In 2016, a merger occurred in which the insured, Joy Global, was acquired by another company, Komatsu. In response to the acquisition announcement, shareholders of the insured filed multiple lawsuits against the insured and its D&Os, alleging that they had issued false or misleading proxy reports to induce them to vote their shares for inadequate consideration. These eight lawsuits were eventually settled for $21 million. The insured tendered the lawsuits to its D&O insurers and sought indemnification for the settlement payment.
The insurers denied coverage for the settlement concluding that the actions constituted inadequate consideration claims, which were defined as “that part of any claim alleging the price or consideration paid or proposed to be paid for the acquisition of all or substantially all of the ownership interest in or assets of an entity is inadequate.” The definition of loss in the policies provided that it “shall not include any judgment or settlement of any Inadequate Consideration Claim…” and therefore the settlement constituted an exception to a covered loss.

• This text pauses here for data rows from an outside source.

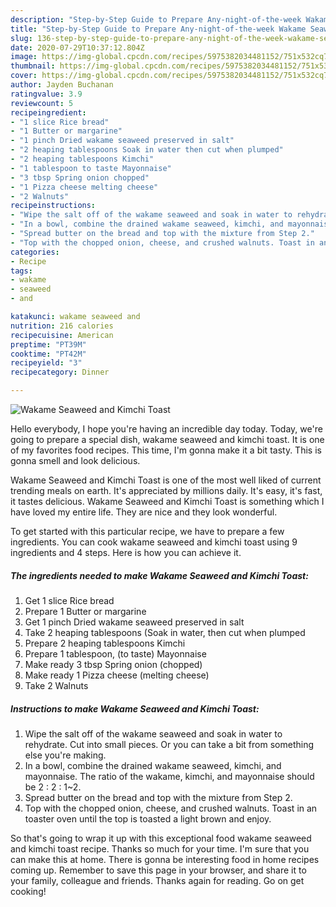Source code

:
 ```yaml
---
description: "Step-by-Step Guide to Prepare Any-night-of-the-week Wakame Seaweed and Kimchi Toast"
title: "Step-by-Step Guide to Prepare Any-night-of-the-week Wakame Seaweed and Kimchi Toast"
slug: 136-step-by-step-guide-to-prepare-any-night-of-the-week-wakame-seaweed-and-kimchi-toast
date: 2020-07-29T10:37:12.804Z
image: https://img-global.cpcdn.com/recipes/5975382034481152/751x532cq70/wakame-seaweed-and-kimchi-toast-recipe-main-photo.jpg
thumbnail: https://img-global.cpcdn.com/recipes/5975382034481152/751x532cq70/wakame-seaweed-and-kimchi-toast-recipe-main-photo.jpg
cover: https://img-global.cpcdn.com/recipes/5975382034481152/751x532cq70/wakame-seaweed-and-kimchi-toast-recipe-main-photo.jpg
author: Jayden Buchanan
ratingvalue: 3.9
reviewcount: 5
recipeingredient:
- "1 slice Rice bread"
- "1 Butter or margarine"
- "1 pinch Dried wakame seaweed preserved in salt"
- "2 heaping tablespoons Soak in water then cut when plumped"
- "2 heaping tablespoons Kimchi"
- "1 tablespoon to taste Mayonnaise"
- "3 tbsp Spring onion chopped"
- "1 Pizza cheese melting cheese"
- "2 Walnuts"
recipeinstructions:
- "Wipe the salt off of the wakame seaweed and soak in water to rehydrate. Cut into small pieces. Or you can take a bit from something else you&#39;re making."
- "In a bowl, combine the drained wakame seaweed, kimchi, and mayonnaise. The ratio of  the wakame, kimchi, and mayonnaise should be 2 : 2 : 1~2."
- "Spread butter on the bread and top with the mixture from Step 2."
- "Top with the chopped onion, cheese, and crushed walnuts. Toast in an toaster oven until the top is toasted a light brown and enjoy."
categories:
- Recipe
tags:
- wakame
- seaweed
- and

katakunci: wakame seaweed and 
nutrition: 216 calories
recipecuisine: American
preptime: "PT39M"
cooktime: "PT42M"
recipeyield: "3"
recipecategory: Dinner

---
```



![Wakame Seaweed and Kimchi Toast](https://img-global.cpcdn.com/recipes/5975382034481152/751x532cq70/wakame-seaweed-and-kimchi-toast-recipe-main-photo.jpg)

Hello everybody, I hope you're having an incredible day today. Today, we're going to prepare a special dish, wakame seaweed and kimchi toast. It is one of my favorites food recipes. This time, I'm gonna make it a bit tasty. This is gonna smell and look delicious.

Wakame Seaweed and Kimchi Toast is one of the most well liked of current trending meals on earth. It's appreciated by millions daily. It's easy, it's fast, it tastes delicious. Wakame Seaweed and Kimchi Toast is something which I have loved my entire life. They are nice and they look wonderful.




To get started with this particular recipe, we have to prepare a few ingredients. You can cook wakame seaweed and kimchi toast using 9 ingredients and 4 steps. Here is how you can achieve it.

<!--inarticleads1-->

##### The ingredients needed to make Wakame Seaweed and Kimchi Toast:

1. Get 1 slice Rice bread
1. Prepare 1 Butter or margarine
1. Get 1 pinch Dried wakame seaweed preserved in salt
1. Take 2 heaping tablespoons (Soak in water, then cut when plumped
1. Prepare 2 heaping tablespoons Kimchi
1. Prepare 1 tablespoon, (to taste) Mayonnaise
1. Make ready 3 tbsp Spring onion (chopped)
1. Make ready 1 Pizza cheese (melting cheese)
1. Take 2 Walnuts




<!--inarticleads2-->

##### Instructions to make Wakame Seaweed and Kimchi Toast:

1. Wipe the salt off of the wakame seaweed and soak in water to rehydrate. Cut into small pieces. Or you can take a bit from something else you&#39;re making.
1. In a bowl, combine the drained wakame seaweed, kimchi, and mayonnaise. The ratio of  the wakame, kimchi, and mayonnaise should be 2 : 2 : 1~2.
1. Spread butter on the bread and top with the mixture from Step 2.
1. Top with the chopped onion, cheese, and crushed walnuts. Toast in an toaster oven until the top is toasted a light brown and enjoy.




So that's going to wrap it up with this exceptional food wakame seaweed and kimchi toast recipe. Thanks so much for your time. I'm sure that you can make this at home. There is gonna be interesting food in home recipes coming up. Remember to save this page in your browser, and share it to your family, colleague and friends. Thanks again for reading. Go on get cooking!
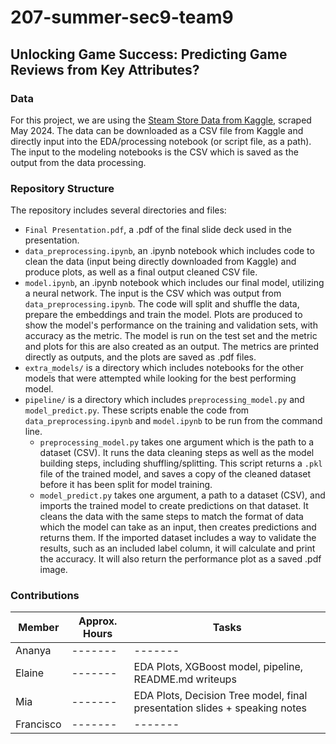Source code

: # 207-summer-sec9-team9

## Unlocking Game Success: Predicting Game Reviews from Key Attributes?

### Data
For this project, we are using the [Steam Store Data from Kaggle](https://www.kaggle.com/datasets/amanbarthwal/steam-store-data/data), scraped May 2024. The data can be downloaded as a CSV file from Kaggle and directly input into the EDA/processing notebook (or script file, as a path). The input to the modeling notebooks is the CSV which is saved as the output from the data processing.

### Repository Structure

The repository includes several directories and files:
* ```Final Presentation.pdf```, a .pdf of the final slide deck used in the presentation.
* ```data_preprocessing.ipynb```, an .ipynb notebook which includes code to clean the data (input being directly downloaded from Kaggle) and produce plots, as well as a final output cleaned CSV file.
* ```model.ipynb```, an .ipynb notebook which includes our final model, utilizing a neural network. The input is the CSV which was output from ```data_preprocessing.ipynb```. The code will split and shuffle the data, prepare the embeddings and train the model. Plots are produced to show the model's performance on the training and validation sets, with accuracy as the metric. The model is run on the test set and the metric and plots for this are also created as an output. The metrics are printed directly as outputs, and the plots are saved as .pdf files.
* ```extra_models/``` is a directory which includes notebooks for the other models that were attempted while looking for the best performing model.
* ```pipeline/``` is a directory which includes ```preprocessing_model.py``` and ```model_predict.py```. These scripts enable the code from ```data_preprocessing.ipynb``` and ```model.ipynb``` to be run from the command line.
  - ```preprocessing_model.py``` takes one argument which is the path to a dataset (CSV). It runs the data cleaning steps as well as the model building steps, including shuffling/splitting. This script returns a ```.pkl``` file of the trained model, and saves a copy of the cleaned dataset before it has been split for model training.
  - ```model_predict.py``` takes one argument, a path to a dataset (CSV), and imports the trained model to create predictions on that dataset. It cleans the data with the same steps to match the format of data which the model can take as an input, then creates predictions and returns them. If the imported dataset includes a way to validate the results, such as an included label column, it will calculate and print the accuracy. It will also return the performance plot as a saved .pdf image.

### Contributions 
| Member    | Approx. Hours | Tasks |
| -------- | ------- | ------- |
| Ananya  | -------  | ------- |
| Elaine | ------- | EDA Plots, XGBoost model, pipeline, README.md writeups |
| Mia    | -------  | EDA Plots, Decision Tree model, final presentation slides + speaking notes |
| Francisco  | -------  | ------- |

The insured argued that the shareholder actions were covered because they alleged liability on the basis of misrepresentation in proxy statements, not on the basis of inadequate consideration. The district court rejected that argument and granted summary judgment in favor of the insurers. The court found that all the actions alleged that the insured’s shareholders received inadequate consideration in the transaction and that the policy unambiguously excludes the entire settlement where a part of a claim alleged inadequate consideration. Joy Glob. Inc. v. Columbia Cas. Co.2
The Seventh Circuit affirmed. Rejecting the insured’s arguments on appeal, the Court held that the complaint alleged that the insured failed to reveal that the share price was too low and by concealing that information, the proxy statements induced shareholders to vote in favor of a merger. The Court found that these allegations met the definition of an inadequate consideration claim. The Seventh Circuit reviewed all the complaints and found the only objection to the merger was that the insured could have, and should have, held out for more money and that the claims related to the false or deficient disclosures did not depend on anything other than the share price.
The Seventh Circuit also reasoned that insurers use clauses about inadequate consideration to protect themselves from the moral hazard of incentivizing a buyer to underpay in an acquisition with the rest of the true value coming from insurance after the shareholders file suit.
Like the district court, the Seventh Circuit rejected the holding of a recent Delaware superior court case relied on by the insured, Northrop Grumman Innovation Systems, Inc. v. Zurich American Insurance Co.,3 which held that inadequate consideration exclusions only apply when inadequate price is the sole allegation in the underlying complaint. In rejecting that decision, the Seventh Circuit reasoned that not only were the laws of Delaware and Wisconsin different, but also the language of the provision in the policies differed. The Seventh Circuit concluded that because not all D&O policies contain the same language, courts should not proceed as if they do.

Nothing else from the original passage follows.